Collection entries
·····
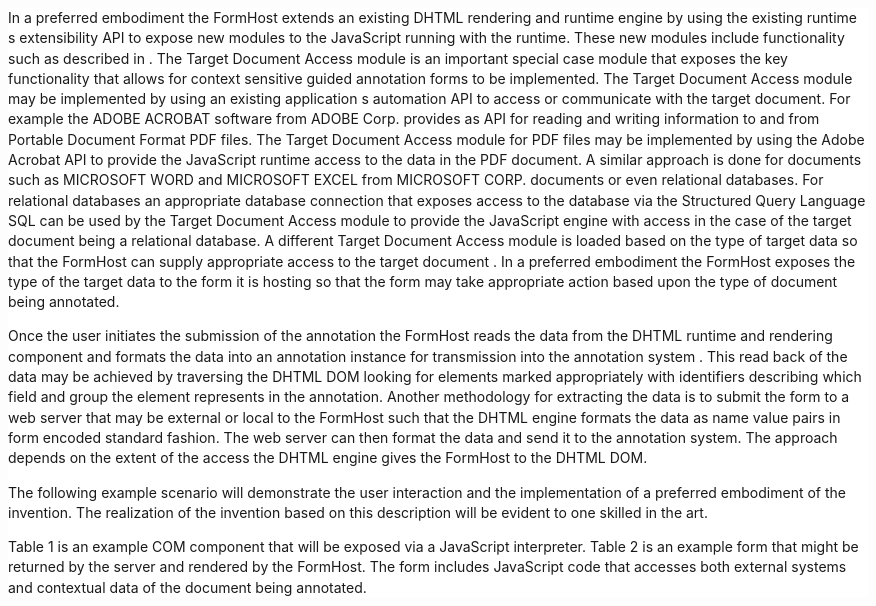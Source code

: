 In a preferred embodiment the FormHost extends an existing DHTML rendering and runtime engine by using the existing runtime s extensibility API to expose new modules to the JavaScript running with the runtime. These new modules include functionality such as described in . The Target Document Access module is an important special case module that exposes the key functionality that allows for context sensitive guided annotation forms to be implemented. The Target Document Access module may be implemented by using an existing application s automation API to access or communicate with the target document. For example the ADOBE ACROBAT software from ADOBE Corp. provides as API for reading and writing information to and from Portable Document Format PDF files. The Target Document Access module for PDF files may be implemented by using the Adobe Acrobat API to provide the JavaScript runtime access to the data in the PDF document. A similar approach is done for documents such as MICROSOFT WORD and MICROSOFT EXCEL from MICROSOFT CORP. documents or even relational databases. For relational databases an appropriate database connection that exposes access to the database via the Structured Query Language SQL can be used by the Target Document Access module to provide the JavaScript engine with access in the case of the target document being a relational database. A different Target Document Access module is loaded based on the type of target data so that the FormHost can supply appropriate access to the target document . In a preferred embodiment the FormHost exposes the type of the target data to the form it is hosting so that the form may take appropriate action based upon the type of document being annotated.

Once the user initiates the submission of the annotation the FormHost reads the data from the DHTML runtime and rendering component and formats the data into an annotation instance for transmission into the annotation system . This read back of the data may be achieved by traversing the DHTML DOM looking for elements marked appropriately with identifiers describing which field and group the element represents in the annotation. Another methodology for extracting the data is to submit the form to a web server that may be external or local to the FormHost such that the DHTML engine formats the data as name value pairs in form encoded standard fashion. The web server can then format the data and send it to the annotation system. The approach depends on the extent of the access the DHTML engine gives the FormHost to the DHTML DOM.

The following example scenario will demonstrate the user interaction and the implementation of a preferred embodiment of the invention. The realization of the invention based on this description will be evident to one skilled in the art.

Table 1 is an example COM component that will be exposed via a JavaScript interpreter. Table 2 is an example form that might be returned by the server and rendered by the FormHost. The form includes JavaScript code that accesses both external systems and contextual data of the document being annotated.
·····
> [Task item]: The answer should be an exact copy of the lines from the one containing "The following example" through the last line of the entries, both included.

> [Solution for this task]:
The following example scenario will demonstrate the user interaction and the implementation of a preferred embodiment of the invention. The realization of the invention based on this description will be evident to one skilled in the art.

Table 1 is an example COM component that will be exposed via a JavaScript interpreter. Table 2 is an example form that might be returned by the server and rendered by the FormHost. The form includes JavaScript code that accesses both external systems and contextual data of the document being annotated.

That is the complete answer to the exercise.